How PayPal is perpetuating the phishing problem

paypalPhishing has been a problem for years, with ne’er-do-wells sending emails stuffed with links to lure you into typing passwords into their mocked-up sites resembling your bank or some other service.

With the criminals making fewer stupid grammatical errors and getting better at designing mocked-up sites, the one rule of thumb recommended by banks and security experts is to not click through links in emails from companies without checking they’re safe — and if in doubt, to head to the site directly to log in.

Nationwide, for example, stresses: “We will never ask you to update account details” via email. Action Fraud says: “Always remember that banks will never contact customers by email to ask for passwords or any other sensitive information by clicking on a link and visiting a website.”

When we sent one sample email to PayPal’s communication team to ask if it was genuine, the staff had to go away and check — not even they could immediately spot a fake from a genuine company email.

Yet PayPal, Facebook and other companies continue to send out largely pointless communiques that ask you to do just that.
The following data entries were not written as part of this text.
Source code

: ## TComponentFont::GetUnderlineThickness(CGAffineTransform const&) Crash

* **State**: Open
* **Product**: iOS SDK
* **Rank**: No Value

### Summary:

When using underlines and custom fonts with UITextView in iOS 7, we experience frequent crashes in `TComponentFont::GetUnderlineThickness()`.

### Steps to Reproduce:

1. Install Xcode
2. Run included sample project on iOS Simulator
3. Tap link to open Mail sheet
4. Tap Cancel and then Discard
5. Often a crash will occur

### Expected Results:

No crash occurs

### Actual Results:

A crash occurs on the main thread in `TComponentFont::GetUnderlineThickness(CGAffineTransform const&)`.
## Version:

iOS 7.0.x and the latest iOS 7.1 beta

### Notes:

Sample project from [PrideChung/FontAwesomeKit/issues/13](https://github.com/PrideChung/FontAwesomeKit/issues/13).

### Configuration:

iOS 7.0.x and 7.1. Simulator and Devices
Take the “Your monthly statement is now available” message (above) from PayPal – it’s genuine and the link does go to the payment firm’s site, but it’s a dead ringer for a phishing email. The only give-away of its authenticity is the fact that it uses a direct name rather than “Dear Valued Customer”.

Admittedly there’s a warning that you should go directly to the site if you’re worried, but it’s in the small print.
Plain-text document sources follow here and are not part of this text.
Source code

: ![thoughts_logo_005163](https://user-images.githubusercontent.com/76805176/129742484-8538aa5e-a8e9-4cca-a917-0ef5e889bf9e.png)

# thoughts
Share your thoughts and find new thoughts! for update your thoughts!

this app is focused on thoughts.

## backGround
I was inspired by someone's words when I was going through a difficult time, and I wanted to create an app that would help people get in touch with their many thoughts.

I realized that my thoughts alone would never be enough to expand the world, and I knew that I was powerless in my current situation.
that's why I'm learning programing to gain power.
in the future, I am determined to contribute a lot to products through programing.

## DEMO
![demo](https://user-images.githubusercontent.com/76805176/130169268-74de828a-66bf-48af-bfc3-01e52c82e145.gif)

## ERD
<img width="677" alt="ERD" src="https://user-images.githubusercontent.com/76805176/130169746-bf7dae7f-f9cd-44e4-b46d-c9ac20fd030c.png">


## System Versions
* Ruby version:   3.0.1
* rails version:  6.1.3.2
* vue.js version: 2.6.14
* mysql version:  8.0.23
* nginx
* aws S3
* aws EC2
When we sent one sample email to PayPal’s communication team to ask if it was genuine, the staff had to go away and check — not even they could immediately spot a fake from a genuine company email.
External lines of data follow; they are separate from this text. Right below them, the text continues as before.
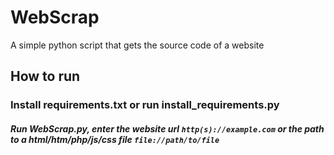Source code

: # WebScrap
 A simple python script that gets the source code of a website
 
 ## How to run
 ### Install requirements.txt or run install_requirements.py
 ##### Run WebScrap.py, enter the website url `http(s)://example.com` or the path to a html/htm/php/js/css file `file://path/to/file`
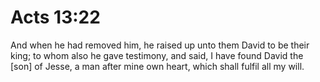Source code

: # Acts 13:22

And when he had removed him, he raised up unto them David to be their king; to whom also he gave testimony, and said, I have found David the [son] of Jesse, a man after mine own heart, which shall fulfil all my will.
Companies need to keep in contact with their customers, but their actions perpetuate the problem of phishing by getting the unwary or careless used to the idea that legitimate businesses actually do send messages asking you to log into your account via links in email. This creates an element of doubt where there needn’t be one. It also erodes the message from security experts who advise never clicking through links and inputting passwords.

If PayPal and Facebook keep sending out such requests on a weekly or monthly basis, it makes life easier for phishers by training people to login via email links. It creates the kind of lazy consumer apathy that criminals love to exploit, and PayPal should work harder to avoid.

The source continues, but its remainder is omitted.